La Moldavie face à la guerre : de nouvelles tensions en Transnistrie

La Moldavie a connu un conflit alimenté par la Russie en 1992 : la guerre de Transnistrie. Alors que les tensions autour de la Transnistrie sont apaisées depuis près de trente ans, la guerre en Ukraine a remis cette question au premier plan. Car des forces russes stationnent sur le territoire transnistrien compris dans les frontières de la Moldavie, et situé entre le fleuve Dniestr à l’ouest et la frontière ukrainienne à l’est. En raison de cette situation géographique, Chisinau se montre, depuis le début de la guerre, très vigilant quant aux agissements de la Russie en Transnistrie. Mais comment le conflit s’est-il initialement déclenché et sur quelle situation a-t-il débouché ? En quoi éclaire-t-il les relations actuelles entre la Russie et la Moldavie ?

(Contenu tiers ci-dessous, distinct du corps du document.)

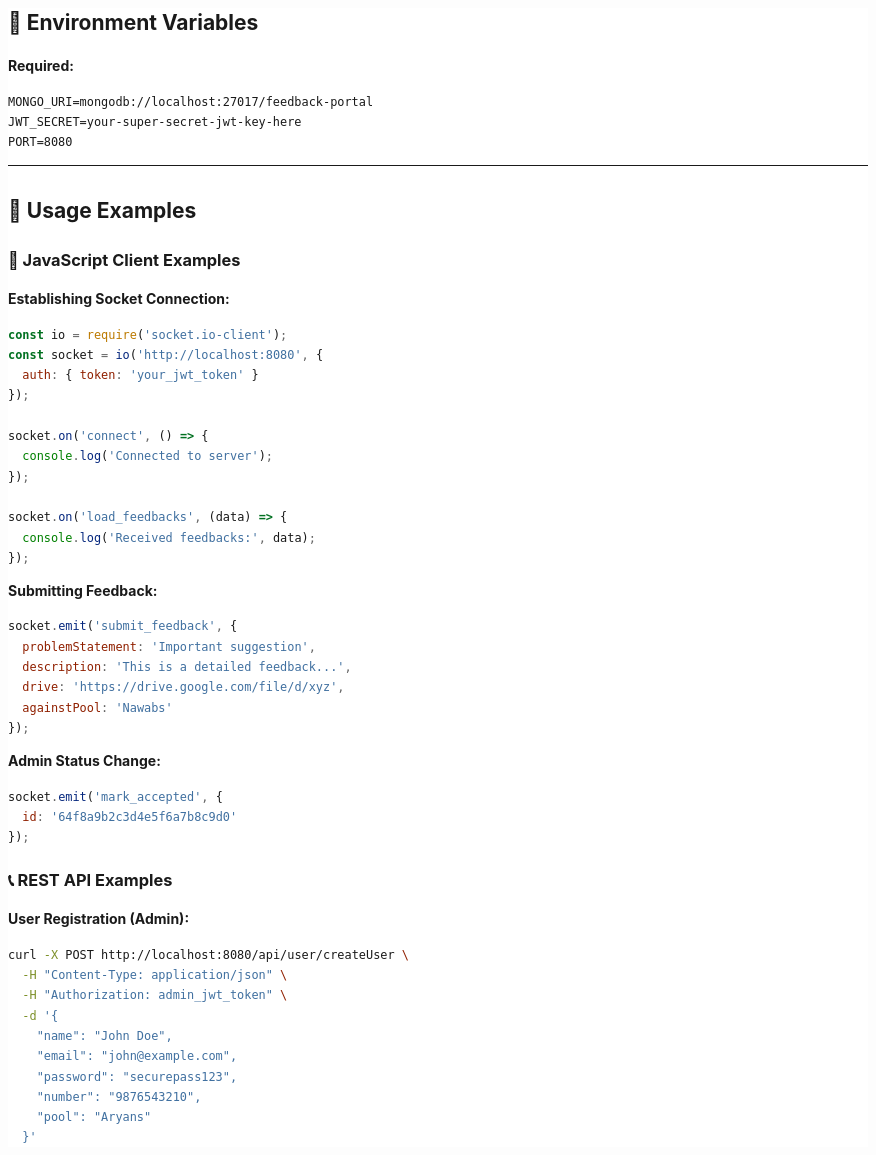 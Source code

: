 ## 🔄 Environment Variables

**Required:**
```env
MONGO_URI=mongodb://localhost:27017/feedback-portal
JWT_SECRET=your-super-secret-jwt-key-here
PORT=8080
```

---

## 🚀 Usage Examples

### 🔗 JavaScript Client Examples

**Establishing Socket Connection:**
```javascript
const io = require('socket.io-client');
const socket = io('http://localhost:8080', {
  auth: { token: 'your_jwt_token' }
});

socket.on('connect', () => {
  console.log('Connected to server');
});

socket.on('load_feedbacks', (data) => {
  console.log('Received feedbacks:', data);
});
```

**Submitting Feedback:**
```javascript
socket.emit('submit_feedback', {
  problemStatement: 'Important suggestion',
  description: 'This is a detailed feedback...',
  drive: 'https://drive.google.com/file/d/xyz',
  againstPool: 'Nawabs'
});
```

**Admin Status Change:**
```javascript
socket.emit('mark_accepted', {
  id: '64f8a9b2c3d4e5f6a7b8c9d0'
});
```

### 📞 REST API Examples

**User Registration (Admin):**
```bash
curl -X POST http://localhost:8080/api/user/createUser \
  -H "Content-Type: application/json" \
  -H "Authorization: admin_jwt_token" \
  -d '{
    "name": "John Doe",
    "email": "john@example.com", 
    "password": "securepass123",
    "number": "9876543210",
    "pool": "Aryans"
  }'
```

La Moldavie a eu le triste privilège d’être le premier pays d’Europe de l’Est ciblé par la Russie après la dissolution de l’URSS. Entre février 1992 et juillet 1992, un conflit oppose l’armée moldave à des forces séparatistes de Transnistrie, soutenues par des soldats russes. Les sécessionnistes revendiquent l’indépendance de ce territoire d’un peu plus de 4100 km² ou, alternativement, un rattachement à la Russie. Les séparatistes russophones ne se sentent pas de destin commun avec les Moldaves, majoritairement roumanophones. Cette fracture s’explique par l’histoire particulière de la Transnistrie : le territoire a été conquis par l’Empire russe dès la fin du XVIIIe siècle, et a été partie intégrante de l’URSS. A sa chute en 1991, la Moldavie, regroupant dans les mêmes frontières la Transnistrie soviétisée et la Bessarabie, prend son indépendance. Mais, rapidement, une guerre civile limitée éclate suite à l’adoption du roumain comme langue officielle et à la perte d’influence des russophones dans les institutions gouvernementales.

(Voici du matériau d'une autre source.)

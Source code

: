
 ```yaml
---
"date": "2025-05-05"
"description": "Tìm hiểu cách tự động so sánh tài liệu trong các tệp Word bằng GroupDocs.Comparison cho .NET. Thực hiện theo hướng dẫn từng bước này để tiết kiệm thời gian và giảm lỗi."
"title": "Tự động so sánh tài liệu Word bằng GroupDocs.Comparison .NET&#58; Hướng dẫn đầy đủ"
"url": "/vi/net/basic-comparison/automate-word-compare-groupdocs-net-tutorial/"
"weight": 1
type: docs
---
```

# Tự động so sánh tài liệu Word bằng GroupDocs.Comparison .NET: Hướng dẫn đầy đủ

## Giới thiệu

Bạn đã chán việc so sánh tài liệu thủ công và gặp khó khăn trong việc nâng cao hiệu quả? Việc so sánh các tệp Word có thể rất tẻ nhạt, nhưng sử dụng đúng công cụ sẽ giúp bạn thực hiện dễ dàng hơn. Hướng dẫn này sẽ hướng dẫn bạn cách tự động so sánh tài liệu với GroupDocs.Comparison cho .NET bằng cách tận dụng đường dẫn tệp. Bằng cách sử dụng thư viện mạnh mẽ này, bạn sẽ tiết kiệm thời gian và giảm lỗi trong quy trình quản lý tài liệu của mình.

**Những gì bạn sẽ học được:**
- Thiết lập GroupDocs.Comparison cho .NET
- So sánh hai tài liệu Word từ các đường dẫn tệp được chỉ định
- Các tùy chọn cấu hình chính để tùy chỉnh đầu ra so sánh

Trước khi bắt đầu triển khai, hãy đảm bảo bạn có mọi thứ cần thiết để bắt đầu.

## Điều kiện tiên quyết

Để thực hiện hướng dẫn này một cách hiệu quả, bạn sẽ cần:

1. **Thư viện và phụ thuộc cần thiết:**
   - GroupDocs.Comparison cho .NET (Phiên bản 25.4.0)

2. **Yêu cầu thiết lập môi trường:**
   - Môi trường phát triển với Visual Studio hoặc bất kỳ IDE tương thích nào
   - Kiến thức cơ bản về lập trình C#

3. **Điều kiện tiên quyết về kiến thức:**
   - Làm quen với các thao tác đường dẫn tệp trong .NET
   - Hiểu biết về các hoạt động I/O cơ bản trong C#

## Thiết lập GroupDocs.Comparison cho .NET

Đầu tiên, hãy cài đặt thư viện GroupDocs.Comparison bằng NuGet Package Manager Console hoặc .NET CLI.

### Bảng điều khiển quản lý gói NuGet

Cette guerre dure quelques mois, elle fait environ 3000 morts. Il faut rappeler qu’à cette époque l’Ukraine a été assez complice des combattants russes, un certain nombre d’entre eux passaient la frontière ukrainienne pour se faire soigner avant de revenir sur le front moldave. Un cessez-le-feu intervient finalement le 21 juillet 1992. Ces dernières années, il y a eu deux façons de regarder la situation. Les plus pessimistes ont eu tendance à mettre en avant le fait que le conflit est gelé depuis 30 ans. Il n’y a pas eu de véritable résolution, ni de traité de paix ni toute autre solution institutionnelle qui aurait mis d’accord aussi bien la partie russe que la partie moldave. Les plus optimistes à l’inverse ont pointé que, depuis la fin de l’affrontement armé de 1992, il n’y a pas eu une seule victime ni de reprise des violences. L’idée selon laquelle on ne reprendra pas la Transnistrie par la force est par ailleurs globalement acceptée par la population, d’après les sondages d’opinion. Selon diverses études de l’Institut des politiques publiques de Chisinau, le conflit transnistrien a longtemps été une préoccupation secondaire des Moldaves, qui arrive loin derrière les sujets majeurs que sont la pauvreté et la corruption. S’il y a des différences de sensibilité, la plupart des Moldaves étaient d’accord, jusqu’à l’invasion de l’Ukraine, pour dire que les tensions étaient apaisées.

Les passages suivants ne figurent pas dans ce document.